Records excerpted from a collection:

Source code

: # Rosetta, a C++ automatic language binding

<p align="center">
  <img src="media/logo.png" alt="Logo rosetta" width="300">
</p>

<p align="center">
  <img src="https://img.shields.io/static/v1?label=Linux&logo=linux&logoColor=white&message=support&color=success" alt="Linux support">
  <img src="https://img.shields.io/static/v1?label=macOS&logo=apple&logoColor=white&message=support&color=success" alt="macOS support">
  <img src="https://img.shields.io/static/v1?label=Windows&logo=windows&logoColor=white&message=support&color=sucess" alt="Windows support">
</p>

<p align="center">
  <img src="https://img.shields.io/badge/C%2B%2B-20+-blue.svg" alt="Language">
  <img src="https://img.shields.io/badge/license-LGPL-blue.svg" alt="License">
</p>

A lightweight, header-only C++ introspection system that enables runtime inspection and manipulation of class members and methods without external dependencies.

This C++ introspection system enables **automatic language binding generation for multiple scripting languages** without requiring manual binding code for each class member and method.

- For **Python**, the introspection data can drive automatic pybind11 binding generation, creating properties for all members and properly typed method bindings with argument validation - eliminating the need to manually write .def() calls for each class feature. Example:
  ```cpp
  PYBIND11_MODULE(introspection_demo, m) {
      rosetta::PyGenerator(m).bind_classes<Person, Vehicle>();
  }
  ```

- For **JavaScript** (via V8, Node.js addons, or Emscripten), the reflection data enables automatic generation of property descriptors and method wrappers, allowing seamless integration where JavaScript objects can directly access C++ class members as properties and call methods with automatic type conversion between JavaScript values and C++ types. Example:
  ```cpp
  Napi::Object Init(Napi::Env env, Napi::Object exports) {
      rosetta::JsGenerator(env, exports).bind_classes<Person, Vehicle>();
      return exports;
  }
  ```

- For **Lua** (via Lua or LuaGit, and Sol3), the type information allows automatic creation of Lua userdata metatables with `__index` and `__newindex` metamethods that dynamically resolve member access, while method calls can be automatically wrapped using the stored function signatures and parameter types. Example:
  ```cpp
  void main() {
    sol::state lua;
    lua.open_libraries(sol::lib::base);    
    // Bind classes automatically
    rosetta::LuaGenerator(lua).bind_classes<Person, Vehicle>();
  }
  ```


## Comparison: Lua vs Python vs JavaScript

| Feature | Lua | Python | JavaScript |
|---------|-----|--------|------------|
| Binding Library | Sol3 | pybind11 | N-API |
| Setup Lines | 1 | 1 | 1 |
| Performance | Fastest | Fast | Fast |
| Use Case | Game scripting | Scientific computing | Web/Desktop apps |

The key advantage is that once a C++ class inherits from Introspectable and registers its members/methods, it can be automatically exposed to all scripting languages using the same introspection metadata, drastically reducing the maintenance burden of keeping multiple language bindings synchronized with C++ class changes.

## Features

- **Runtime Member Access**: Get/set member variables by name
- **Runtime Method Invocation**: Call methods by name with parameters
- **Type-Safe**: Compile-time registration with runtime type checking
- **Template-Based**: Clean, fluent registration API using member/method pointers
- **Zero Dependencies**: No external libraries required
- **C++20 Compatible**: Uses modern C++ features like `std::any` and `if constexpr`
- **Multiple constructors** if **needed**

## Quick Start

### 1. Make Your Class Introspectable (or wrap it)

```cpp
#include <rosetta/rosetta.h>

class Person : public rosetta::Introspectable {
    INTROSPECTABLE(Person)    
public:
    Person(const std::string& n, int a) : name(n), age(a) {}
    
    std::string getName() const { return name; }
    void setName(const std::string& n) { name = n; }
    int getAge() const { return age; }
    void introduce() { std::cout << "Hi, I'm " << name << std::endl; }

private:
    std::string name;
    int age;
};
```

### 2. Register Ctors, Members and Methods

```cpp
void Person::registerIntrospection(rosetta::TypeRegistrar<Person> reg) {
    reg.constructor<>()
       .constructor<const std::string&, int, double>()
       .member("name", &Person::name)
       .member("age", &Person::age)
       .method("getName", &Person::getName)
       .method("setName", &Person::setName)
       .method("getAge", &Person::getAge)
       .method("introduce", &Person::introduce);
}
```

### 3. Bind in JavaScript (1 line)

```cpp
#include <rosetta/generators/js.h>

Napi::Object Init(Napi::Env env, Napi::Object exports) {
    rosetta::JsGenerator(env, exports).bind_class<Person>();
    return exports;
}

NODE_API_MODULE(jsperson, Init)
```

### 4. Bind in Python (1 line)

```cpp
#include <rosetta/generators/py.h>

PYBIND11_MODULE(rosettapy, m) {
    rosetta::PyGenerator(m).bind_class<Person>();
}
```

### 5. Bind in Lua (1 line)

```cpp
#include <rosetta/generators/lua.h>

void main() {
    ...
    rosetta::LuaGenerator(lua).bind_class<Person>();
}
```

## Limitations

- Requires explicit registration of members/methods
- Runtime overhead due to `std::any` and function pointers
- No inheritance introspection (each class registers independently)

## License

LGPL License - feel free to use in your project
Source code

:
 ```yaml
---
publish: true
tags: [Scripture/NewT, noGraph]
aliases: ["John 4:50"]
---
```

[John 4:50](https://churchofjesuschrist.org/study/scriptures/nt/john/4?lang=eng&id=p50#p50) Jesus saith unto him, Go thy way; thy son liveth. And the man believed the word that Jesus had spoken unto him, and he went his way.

__What is expected__: Please show every line of the entries above that contains the word "languages".

__Answer section__:
This C++ introspection system enables **automatic language binding generation for multiple scripting languages** without requiring manual binding code for each class member and method.
The key advantage is that once a C++ class inherits from Introspectable and registers its members/methods, it can be automatically exposed to all scripting languages using the same introspection metadata, drastically reducing the maintenance burden of keeping multiple language bindings synchronized with C++ class changes.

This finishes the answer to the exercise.